Your task> When you reach the line in the data below that contains "La aplicación está", please start repeating lines exactly, and stop after the line that contains "## Estructura del proyecto", repeating nothing else.

[[ Source records, beginning ]]

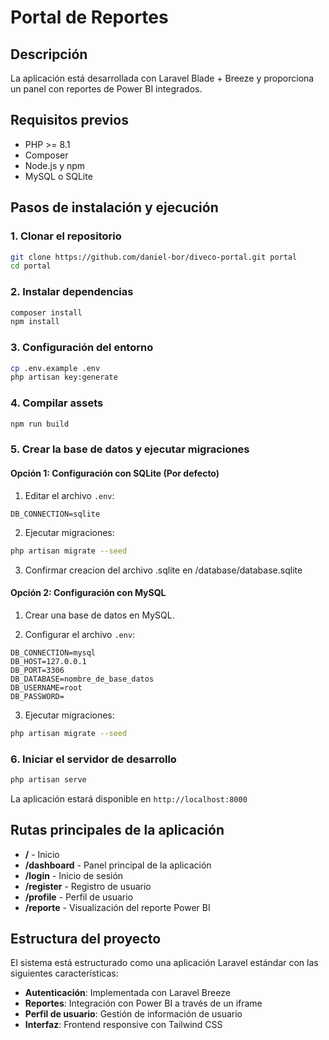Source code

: # Portal de Reportes

## Descripción
La aplicación está desarrollada con Laravel Blade + Breeze y proporciona un panel con reportes de Power BI integrados.

## Requisitos previos
- PHP >= 8.1
- Composer
- Node.js y npm
- MySQL o SQLite

## Pasos de instalación y ejecución

### 1. Clonar el repositorio
```bash
git clone https://github.com/daniel-bor/diveco-portal.git portal
cd portal
```

### 2. Instalar dependencias
```bash
composer install
npm install
```

### 3. Configuración del entorno
```bash
cp .env.example .env
php artisan key:generate
```

### 4. Compilar assets
```bash
npm run build
```

### 5. Crear la base de datos y ejecutar migraciones


#### Opción 1: Configuración con SQLite (Por defecto)

1. Editar el archivo `.env`:
```
DB_CONNECTION=sqlite
```

2. Ejecutar migraciones:
```bash
php artisan migrate --seed
```

3. Confirmar creacion del archivo .sqlite en /database/database.sqlite

#### Opción 2: Configuración con MySQL

1. Crear una base de datos en MySQL.

2. Configurar el archivo `.env`:
```
DB_CONNECTION=mysql
DB_HOST=127.0.0.1
DB_PORT=3306
DB_DATABASE=nombre_de_base_datos
DB_USERNAME=root
DB_PASSWORD=
```

3. Ejecutar migraciones:
```bash
php artisan migrate --seed
```

### 6. Iniciar el servidor de desarrollo
```bash
php artisan serve
```

La aplicación estará disponible en `http://localhost:8000`

## Rutas principales de la aplicación

- **/** - Inicio
- **/dashboard** - Panel principal de la aplicación
- **/login** - Inicio de sesión
- **/register** - Registro de usuario
- **/profile** - Perfil de usuario
- **/reporte** - Visualización del reporte Power BI

## Estructura del proyecto

El sistema está estructurado como una aplicación Laravel estándar con las siguientes características:

- **Autenticación**: Implementada con Laravel Breeze
- **Reportes**: Integración con Power BI a través de un iframe
- **Perfil de usuario**: Gestión de información de usuario
- **Interfaz**: Frontend responsive con Tailwind CSS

[[ Source records, end ]]

Result for this task>
La aplicación está desarrollada con Laravel Blade + Breeze y proporciona un panel con reportes de Power BI integrados.

## Requisitos previos
- PHP >= 8.1
- Composer
- Node.js y npm
- MySQL o SQLite

## Pasos de instalación y ejecución

### 1. Clonar el repositorio
```bash
git clone https://github.com/daniel-bor/diveco-portal.git portal
cd portal
```

### 2. Instalar dependencias
```bash
composer install
npm install
```

### 3. Configuración del entorno
```bash
cp .env.example .env
php artisan key:generate
```

### 4. Compilar assets
```bash
npm run build
```

### 5. Crear la base de datos y ejecutar migraciones


#### Opción 1: Configuración con SQLite (Por defecto)

1. Editar el archivo `.env`:
```
DB_CONNECTION=sqlite
```

2. Ejecutar migraciones:
```bash
php artisan migrate --seed
```

3. Confirmar creacion del archivo .sqlite en /database/database.sqlite

#### Opción 2: Configuración con MySQL

1. Crear una base de datos en MySQL.

2. Configurar el archivo `.env`:
```
DB_CONNECTION=mysql
DB_HOST=127.0.0.1
DB_PORT=3306
DB_DATABASE=nombre_de_base_datos
DB_USERNAME=root
DB_PASSWORD=
```

3. Ejecutar migraciones:
```bash
php artisan migrate --seed
```

### 6. Iniciar el servidor de desarrollo
```bash
php artisan serve
```

La aplicación estará disponible en `http://localhost:8000`

## Rutas principales de la aplicación

- **/** - Inicio
- **/dashboard** - Panel principal de la aplicación
- **/login** - Inicio de sesión
- **/register** - Registro de usuario
- **/profile** - Perfil de usuario
- **/reporte** - Visualización del reporte Power BI

## Estructura del proyecto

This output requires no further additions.